A verbatim reproduction of the lines below, from the line containing "state its purpose." through the line containing "an RPG-like environment", both ends included, is the whole required output.

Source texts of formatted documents
--- --- ---

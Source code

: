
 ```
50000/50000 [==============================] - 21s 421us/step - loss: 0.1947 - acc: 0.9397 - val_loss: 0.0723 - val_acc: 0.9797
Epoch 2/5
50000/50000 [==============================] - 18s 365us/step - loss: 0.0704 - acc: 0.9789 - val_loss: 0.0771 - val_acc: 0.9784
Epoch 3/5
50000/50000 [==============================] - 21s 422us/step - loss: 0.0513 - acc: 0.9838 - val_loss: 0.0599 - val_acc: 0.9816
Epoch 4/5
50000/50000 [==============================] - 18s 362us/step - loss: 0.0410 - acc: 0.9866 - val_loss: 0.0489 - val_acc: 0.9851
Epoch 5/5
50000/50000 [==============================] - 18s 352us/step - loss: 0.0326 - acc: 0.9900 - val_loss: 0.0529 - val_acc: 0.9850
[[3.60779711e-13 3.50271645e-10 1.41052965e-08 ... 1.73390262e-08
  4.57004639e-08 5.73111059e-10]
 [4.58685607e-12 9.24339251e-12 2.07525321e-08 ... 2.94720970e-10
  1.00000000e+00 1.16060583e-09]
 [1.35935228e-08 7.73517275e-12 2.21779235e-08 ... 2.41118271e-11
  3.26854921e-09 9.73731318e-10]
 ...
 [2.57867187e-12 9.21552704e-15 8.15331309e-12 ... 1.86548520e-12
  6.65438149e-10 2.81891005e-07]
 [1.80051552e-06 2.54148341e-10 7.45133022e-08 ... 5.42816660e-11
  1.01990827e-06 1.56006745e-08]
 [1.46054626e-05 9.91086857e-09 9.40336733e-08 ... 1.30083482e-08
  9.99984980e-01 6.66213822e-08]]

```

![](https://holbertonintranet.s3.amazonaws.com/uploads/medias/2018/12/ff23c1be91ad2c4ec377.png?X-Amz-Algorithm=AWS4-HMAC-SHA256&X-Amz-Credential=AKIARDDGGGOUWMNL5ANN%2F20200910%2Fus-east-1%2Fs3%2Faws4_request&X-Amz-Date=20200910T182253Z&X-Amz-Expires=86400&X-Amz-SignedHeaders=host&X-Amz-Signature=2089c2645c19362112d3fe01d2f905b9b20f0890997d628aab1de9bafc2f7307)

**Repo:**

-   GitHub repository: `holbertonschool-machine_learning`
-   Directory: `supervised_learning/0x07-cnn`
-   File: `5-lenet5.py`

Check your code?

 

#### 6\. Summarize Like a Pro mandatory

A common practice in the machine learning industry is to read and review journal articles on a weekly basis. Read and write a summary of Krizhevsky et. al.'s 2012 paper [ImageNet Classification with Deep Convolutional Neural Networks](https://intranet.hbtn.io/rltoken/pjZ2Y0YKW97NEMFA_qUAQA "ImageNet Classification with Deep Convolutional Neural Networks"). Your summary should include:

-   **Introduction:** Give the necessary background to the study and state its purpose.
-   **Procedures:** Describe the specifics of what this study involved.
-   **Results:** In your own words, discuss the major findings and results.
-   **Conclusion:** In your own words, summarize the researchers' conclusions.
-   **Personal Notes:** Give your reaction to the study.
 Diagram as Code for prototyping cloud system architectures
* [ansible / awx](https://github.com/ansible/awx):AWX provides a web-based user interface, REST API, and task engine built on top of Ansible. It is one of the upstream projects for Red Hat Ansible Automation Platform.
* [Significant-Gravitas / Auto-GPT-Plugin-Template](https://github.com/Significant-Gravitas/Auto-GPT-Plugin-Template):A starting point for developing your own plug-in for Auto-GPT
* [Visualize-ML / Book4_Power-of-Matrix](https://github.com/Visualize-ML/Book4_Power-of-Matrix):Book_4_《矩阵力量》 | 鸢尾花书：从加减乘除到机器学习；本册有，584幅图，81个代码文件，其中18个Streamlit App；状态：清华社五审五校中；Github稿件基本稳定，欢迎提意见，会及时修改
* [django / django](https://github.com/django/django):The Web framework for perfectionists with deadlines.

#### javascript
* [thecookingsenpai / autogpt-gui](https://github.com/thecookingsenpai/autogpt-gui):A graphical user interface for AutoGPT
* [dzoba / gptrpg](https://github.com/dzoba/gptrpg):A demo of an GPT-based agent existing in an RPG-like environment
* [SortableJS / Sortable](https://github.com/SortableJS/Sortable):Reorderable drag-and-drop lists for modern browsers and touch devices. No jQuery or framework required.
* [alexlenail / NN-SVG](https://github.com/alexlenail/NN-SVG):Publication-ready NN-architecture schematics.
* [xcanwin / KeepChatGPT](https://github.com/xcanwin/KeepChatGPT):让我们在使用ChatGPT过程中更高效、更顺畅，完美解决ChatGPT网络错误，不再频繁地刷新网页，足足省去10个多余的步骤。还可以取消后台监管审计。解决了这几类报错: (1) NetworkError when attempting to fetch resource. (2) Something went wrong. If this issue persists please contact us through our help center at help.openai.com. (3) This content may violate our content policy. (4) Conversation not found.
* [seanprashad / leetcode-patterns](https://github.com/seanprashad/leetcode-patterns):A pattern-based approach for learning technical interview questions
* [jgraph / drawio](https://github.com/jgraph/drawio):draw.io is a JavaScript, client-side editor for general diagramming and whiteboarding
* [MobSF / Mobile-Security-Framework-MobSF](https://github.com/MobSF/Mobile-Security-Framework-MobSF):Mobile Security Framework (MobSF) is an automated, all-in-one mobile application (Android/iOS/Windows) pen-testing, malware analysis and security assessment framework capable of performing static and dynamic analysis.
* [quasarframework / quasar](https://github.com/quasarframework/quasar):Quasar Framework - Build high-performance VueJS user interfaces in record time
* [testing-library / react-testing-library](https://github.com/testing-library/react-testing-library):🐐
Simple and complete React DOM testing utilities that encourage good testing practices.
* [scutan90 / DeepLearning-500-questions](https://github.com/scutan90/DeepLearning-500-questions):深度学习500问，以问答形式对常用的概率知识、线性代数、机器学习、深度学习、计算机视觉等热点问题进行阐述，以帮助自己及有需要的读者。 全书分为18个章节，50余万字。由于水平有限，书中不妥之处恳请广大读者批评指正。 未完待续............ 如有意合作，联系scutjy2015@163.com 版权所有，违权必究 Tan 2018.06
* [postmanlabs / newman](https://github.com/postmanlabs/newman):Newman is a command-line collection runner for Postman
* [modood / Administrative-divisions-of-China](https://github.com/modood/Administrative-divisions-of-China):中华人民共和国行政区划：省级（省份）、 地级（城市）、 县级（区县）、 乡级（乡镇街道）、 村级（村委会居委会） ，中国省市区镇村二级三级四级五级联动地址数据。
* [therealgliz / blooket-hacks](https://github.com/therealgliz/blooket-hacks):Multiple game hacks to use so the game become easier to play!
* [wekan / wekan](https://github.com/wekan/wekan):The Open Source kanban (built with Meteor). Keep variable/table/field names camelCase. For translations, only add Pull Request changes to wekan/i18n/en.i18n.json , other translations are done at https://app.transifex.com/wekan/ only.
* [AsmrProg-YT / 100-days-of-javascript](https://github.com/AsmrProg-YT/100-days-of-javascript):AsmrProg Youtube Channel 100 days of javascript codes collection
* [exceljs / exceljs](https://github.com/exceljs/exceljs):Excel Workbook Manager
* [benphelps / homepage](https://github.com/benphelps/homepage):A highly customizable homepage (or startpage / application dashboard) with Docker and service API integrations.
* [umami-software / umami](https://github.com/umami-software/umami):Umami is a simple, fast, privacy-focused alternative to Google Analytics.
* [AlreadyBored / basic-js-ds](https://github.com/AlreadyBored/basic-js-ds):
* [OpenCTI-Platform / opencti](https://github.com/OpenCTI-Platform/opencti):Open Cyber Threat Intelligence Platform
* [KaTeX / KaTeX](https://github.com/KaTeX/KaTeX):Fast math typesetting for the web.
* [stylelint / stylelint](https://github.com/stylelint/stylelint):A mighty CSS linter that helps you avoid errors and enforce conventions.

--- --- ---

### [Written solution]
-   **Introduction:** Give the necessary background to the study and state its purpose.
-   **Procedures:** Describe the specifics of what this study involved.
-   **Results:** In your own words, discuss the major findings and results.
-   **Conclusion:** In your own words, summarize the researchers' conclusions.
-   **Personal Notes:** Give your reaction to the study.
 Diagram as Code for prototyping cloud system architectures
* [ansible / awx](https://github.com/ansible/awx):AWX provides a web-based user interface, REST API, and task engine built on top of Ansible. It is one of the upstream projects for Red Hat Ansible Automation Platform.
* [Significant-Gravitas / Auto-GPT-Plugin-Template](https://github.com/Significant-Gravitas/Auto-GPT-Plugin-Template):A starting point for developing your own plug-in for Auto-GPT
* [Visualize-ML / Book4_Power-of-Matrix](https://github.com/Visualize-ML/Book4_Power-of-Matrix):Book_4_《矩阵力量》 | 鸢尾花书：从加减乘除到机器学习；本册有，584幅图，81个代码文件，其中18个Streamlit App；状态：清华社五审五校中；Github稿件基本稳定，欢迎提意见，会及时修改
* [django / django](https://github.com/django/django):The Web framework for perfectionists with deadlines.

#### javascript
* [thecookingsenpai / autogpt-gui](https://github.com/thecookingsenpai/autogpt-gui):A graphical user interface for AutoGPT
* [dzoba / gptrpg](https://github.com/dzoba/gptrpg):A demo of an GPT-based agent existing in an RPG-like environment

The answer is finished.